Re: An arabo-romance conlang?
From: | Eric Christopherson <raccoon@...> |
Date: | Thursday, February 1, 2001, 21:50 |
On Thu, Feb 01, 2001 at 01:17:12PM -0500, Vasiliy Chernov wrote:
> In Semitic langs themselves, pharyngeals are often a result of wealening
> the uvulars (in fact, all well attested languages except Arabic had lost
> their uvulars this way).
Pharyngeals are *weakened* uvulars?
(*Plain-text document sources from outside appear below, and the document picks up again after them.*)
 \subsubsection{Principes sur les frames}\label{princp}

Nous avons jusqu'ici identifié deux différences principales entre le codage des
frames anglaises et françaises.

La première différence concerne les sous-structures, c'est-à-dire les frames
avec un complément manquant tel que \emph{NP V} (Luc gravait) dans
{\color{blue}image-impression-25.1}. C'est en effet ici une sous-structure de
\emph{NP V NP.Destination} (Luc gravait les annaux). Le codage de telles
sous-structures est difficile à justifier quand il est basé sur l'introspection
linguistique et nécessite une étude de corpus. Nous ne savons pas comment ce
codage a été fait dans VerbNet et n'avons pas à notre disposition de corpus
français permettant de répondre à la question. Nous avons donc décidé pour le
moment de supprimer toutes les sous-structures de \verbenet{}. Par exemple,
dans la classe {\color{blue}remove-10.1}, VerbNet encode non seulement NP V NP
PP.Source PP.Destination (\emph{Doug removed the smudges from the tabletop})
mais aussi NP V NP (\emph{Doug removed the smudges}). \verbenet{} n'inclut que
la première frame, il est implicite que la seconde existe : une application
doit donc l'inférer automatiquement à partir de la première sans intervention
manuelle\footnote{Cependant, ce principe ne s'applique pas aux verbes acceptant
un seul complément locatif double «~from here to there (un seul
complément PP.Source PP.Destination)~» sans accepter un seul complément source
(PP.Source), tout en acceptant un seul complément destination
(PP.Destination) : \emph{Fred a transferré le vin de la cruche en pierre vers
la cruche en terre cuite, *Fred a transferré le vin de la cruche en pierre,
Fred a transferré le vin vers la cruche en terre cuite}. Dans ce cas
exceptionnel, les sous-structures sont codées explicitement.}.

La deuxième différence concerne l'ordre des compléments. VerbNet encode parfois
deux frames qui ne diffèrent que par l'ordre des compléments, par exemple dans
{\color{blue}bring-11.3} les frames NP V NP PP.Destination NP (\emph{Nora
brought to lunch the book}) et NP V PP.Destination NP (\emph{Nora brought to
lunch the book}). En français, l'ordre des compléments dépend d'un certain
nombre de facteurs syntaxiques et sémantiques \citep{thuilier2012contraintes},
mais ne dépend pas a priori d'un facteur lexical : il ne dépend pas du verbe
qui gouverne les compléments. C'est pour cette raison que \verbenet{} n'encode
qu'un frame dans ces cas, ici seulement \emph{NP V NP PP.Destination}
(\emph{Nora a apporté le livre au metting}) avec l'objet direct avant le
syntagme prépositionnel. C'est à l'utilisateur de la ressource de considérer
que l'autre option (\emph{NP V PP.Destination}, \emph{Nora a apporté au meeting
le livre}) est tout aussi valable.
The world is a very strange place,
seeing as how I can produce uvulars just fine but pharyngeals give me
trouble...
> >> (no less than) two additional long vowels were still
> >> distinct from the original long ones: [O:] < awa and [E:] < aja.
> >
> >Are those phonemic in modern Arabic? I thought that *awa and *aya both
> ended
> >up simply as /a:/.
>
> Correct - for open syllables; in closed ones they get shortened and
> narrowed to [i], [u] (cf. the paradigm of 'empty' verbs like k(w)n 'to be').
Ok, but the gist of my question was whether [O:] and [E:] from *awa and *aja
are still separate in Arabic. I was under the impression that although there
are allophones such as those from /a:/, they're conditioned by factors other
than morphology.
> >Lateral release? Where did that come from, a local dialect of Arabic?
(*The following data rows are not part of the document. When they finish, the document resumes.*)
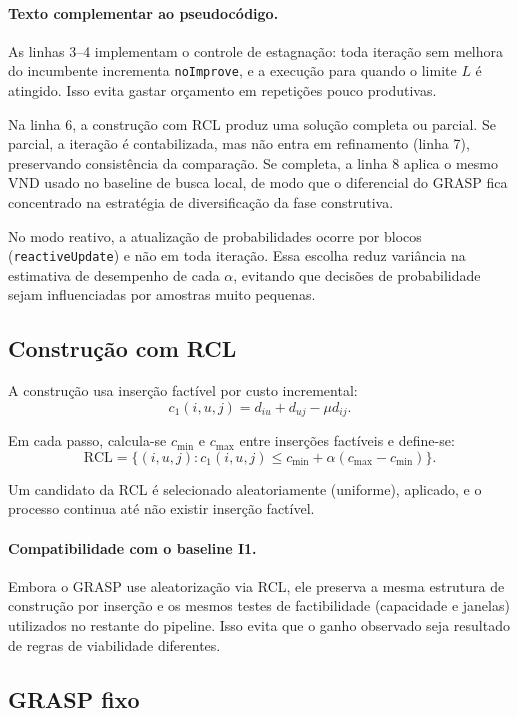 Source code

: \paragraph{Texto complementar ao pseudocódigo.}
As linhas 3--4 implementam o controle de estagnação: toda iteração sem melhora do incumbente incrementa \texttt{noImprove}, e a execução para quando o limite $L$ é atingido.
Isso evita gastar orçamento em repetições pouco produtivas.

Na linha 6, a construção com RCL produz uma solução completa ou parcial.
Se parcial, a iteração é contabilizada, mas não entra em refinamento (linha 7), preservando consistência da comparação.
Se completa, a linha 8 aplica o mesmo VND usado no baseline de busca local, de modo que o diferencial do GRASP fica concentrado na estratégia de diversificação da fase construtiva.

No modo reativo, a atualização de probabilidades ocorre por blocos (\texttt{reactiveUpdate}) e não em toda iteração.
Essa escolha reduz variância na estimativa de desempenho de cada $\alpha$, evitando que decisões de probabilidade sejam influenciadas por amostras muito pequenas.

\subsection{Construção com RCL}

A construção usa inserção factível por custo incremental:
\[
 c_1(i,u,j)=d_{iu}+d_{uj}-\mu d_{ij}.
\]

Em cada passo, calcula-se $c_{\min}$ e $c_{\max}$ entre inserções factíveis e define-se:
\[
 \text{RCL}=\{(i,u,j): c_1(i,u,j) \le c_{\min}+\alpha(c_{\max}-c_{\min})\}.
\]

Um candidato da RCL é selecionado aleatoriamente (uniforme), aplicado, e o processo continua até não existir inserção factível.

\paragraph{Compatibilidade com o baseline I1.}
Embora o GRASP use aleatorização via RCL, ele preserva a mesma estrutura de construção por inserção e os mesmos testes de factibilidade (capacidade e janelas) utilizados no restante do pipeline.
Isso evita que o ganho observado seja resultado de regras de viabilidade diferentes.

\subsection{GRASP fixo}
> >(Proto-Semitic supposedly had tl' and hl which correspond to Arabic
> emphatic
> >d and Hebrew sin.)
>
> Spanish words like alcalde < al-kad.ij- seem to evidence the lateral
> quality of [d.] in the Andalusian dialect (which appears very archaic
> in some other respects, too - cf. the treatment of the article before
> 'solar' consonants in Gibr-al-tar, Al-taire, etc.).
So these were stops with lateral release, not lateral affricates?